S(社会)では、他社とのパートナーシップによる新たな形での地域社会への貢献に向け、取り組みを進めております。当社の使命は「地域社会への貢献」です。第四次産業革命が進み、各社が競争しながらサービスを提供してきた時代から、これからは様々な事業体が重なり合い、共に創る価値を共に社会に還元する、「共創の時代」が来ると考えております。当社は、他社との共創による新たな価値の創出に向け、エストニアの暗号技術であるX-ROADやブロックチェーンなど最先端のテック技術を導入し、安全性を担保しながら多種多様なビッグデータを共同で活用できる仕組みを整えています。DXの取り組みを進め、他社とのパートナーシップでイノベーションを生み出し、地方の行政サービスとコラボレーションしながら新たな形で地域社会に貢献してまいります。
E(環境)では、ラストワンマイルでエネルギーをお届けする会社として、オペレーションの各所でCO2排出量削減に取り組みながら、他社(パートナー)との協働による新たな技術で、2050年までのCO2ネットゼロを目指します。
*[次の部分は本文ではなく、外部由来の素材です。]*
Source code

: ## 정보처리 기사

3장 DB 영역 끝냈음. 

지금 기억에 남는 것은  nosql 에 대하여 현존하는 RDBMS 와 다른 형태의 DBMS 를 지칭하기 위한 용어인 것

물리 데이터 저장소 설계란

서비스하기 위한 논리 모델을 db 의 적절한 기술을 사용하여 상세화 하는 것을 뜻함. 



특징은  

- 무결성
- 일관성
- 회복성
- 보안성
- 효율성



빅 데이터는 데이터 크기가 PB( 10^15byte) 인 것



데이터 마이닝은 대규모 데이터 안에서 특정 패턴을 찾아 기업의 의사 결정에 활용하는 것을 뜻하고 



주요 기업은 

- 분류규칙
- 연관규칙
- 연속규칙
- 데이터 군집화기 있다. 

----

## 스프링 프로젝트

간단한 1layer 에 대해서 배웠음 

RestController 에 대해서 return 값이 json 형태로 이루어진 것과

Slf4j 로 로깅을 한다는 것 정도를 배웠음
当社は、これからはガスのみでなく、ガスと電気をセットで提供することを大前提として、CO2排出量削減の取り組みを進めます。LPガスのオペレーションにおいては、当社がデータを繋いで実現した高効率な充填と配送におけるオペレーションは、CO2排出量を他社比で半減します。更に当社は自社のCO2排出量を削減するだけでなく、他のLPガス事業者(パートナー)にも当社のLPガス配送の仕組みを「LPG託送」として利用頂き、業界全体のCO2排出量の半減を目指します。加えて、電源の再エネ調達比率を高めるとともに、省エネガス機器や、電気とガスのハイブリット型ガス機器普及などの取り組みを進め、ガスと電気を効率的にお届けしながら、お客様あたりのCO2排出量の半減にも取り組みます。また、タンクローリー、トレーラー、個別配送トラック、営業車両を含め、当社で使う全ての車両を電気自動車(EV)に切り替え、夜間電力なども効率的に利用していく方針です。
当社は、それぞれの取組みを進めることでSDGsの7、9、11、12、13はもとより、SDG16の「平和と公正をすべての人に」とSDG17の「パートナーシップで目標を達成しよう」を果たし、社会課題を解決して社会に新たな形で貢献しながら、企業価値の向上を実現してまいります。